Sunday, January 27, 2013
Residing in a small office above the Nichigeki Cinescope in Yokohama, young private eye, Mike Hama (Masatoshi Nagase) has long been known in the area as the guy to go to when seeking out missing family members, pets, and the like. His goals are simple, live the life of a freelance seeker for hire, and raise the money for his teenage sister's(Mika Ohmine) college expenses. So when he meets a young Chinese waiter in search of his long-lost brother, matters are complicated by the revelation that this case is far more steeped in the town's nastier elements than Mike and his local buddies are ready to handle. No, this is not your granddad's dingy black and white crime saga. Existing within a 1990s dream of detective dramas of old, the initial entry in this one of a kind trilogy oozes with love for the classics with a sly comic edge. This is the wacky and violent world of Mike Hama.
Even as Hama's dogged lo-fi approach to detective work carries with it a welcoming aversion to prejudice, what lies ahead for him borders on spiraling headlong into Japan's growing fear of becoming a melting pot. It is soon after better getting to know the seemingly innocent Yang (Yang Hai Tin), it is revealed that his brother is in deep with a violent gang known as "The New Japs", that the unflappable sleuth (and the film) finds himself in something increasingly grim & desperate. With Yang's brother now fixed to be a prime mover in a newly growing underworld, and nothing quite being what they seem, it is up to Hama and buddies to at the very least, minimize the damage. Something that becomes an important distinction for the Hama trilogy; each film begins with a breezy, almost cartoonish tone, only to plummet into some truly bleak territory.
Even as a lot of what Hama and pals do regularly is almost reminiscent of say Tora-san, or even Lupin III to a degree, it is often a sleight of hand that underlies a shadier side just waiting around the edges. We see Hama spend time with many of his local informant friends, and local business owners just happy to see him, and often oblige with some of his more questionable requests. And it's because Hama is by and large a cool, nice guy. But once we meet his great mentor in Joe (Played to tough guy perfection by the great Jo Shishido), we are made privy to a nastier delinquent past. One could almost see Hama as a sort of Robin-type; ready to do right, but prone to explosive violence once the pressure gets to be too much. It is this dynamic that is played at subtly, but also serves to not merely threaten the bad guys, but what remains of his family, and his more welcoming self. Nagase embodies this with just the right balance of sweetness, and almost uncontrollable menace.

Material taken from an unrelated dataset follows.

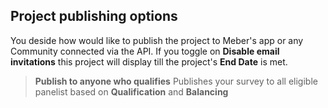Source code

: ## Project publishing options

You deside how would like to publish the project to Meber's app or any Community connected via the API. If you toggle on **Disable email invitations** this project will display till the project's **End Date** is met. 

> **Publish to anyone who qualifies** Publishes your survey to all eligible panelist based on **Qualification** and **Balancing**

The first of three Hama projects he worked on (the third not being the final feature "The Trap"), director Kaizo Hayashi lovingly turns mid-1990s Yokohama into a place half embraced by shadow, and caressed by smooth lighting provided by DP Yuchi Nagata. The entire world of Hama, is that of a moviehead's subsconscious not unlike the more flamboyant worlds of one Quentin Tarantino. Even as the world clearly contains items and apocrypha commisurate with the stark worlds of film noir, the film never shies away from making it clear that we are very much within the latter days of more direct, pre-digital communication. Hama may drive an absurd classic car, but so much of his work requires demanding amounts of door to door. Very real locations highlight much of his city's charms. And again, much like Hama's home, it is a world glossed in often gaudy charm, housing within it a troubled core.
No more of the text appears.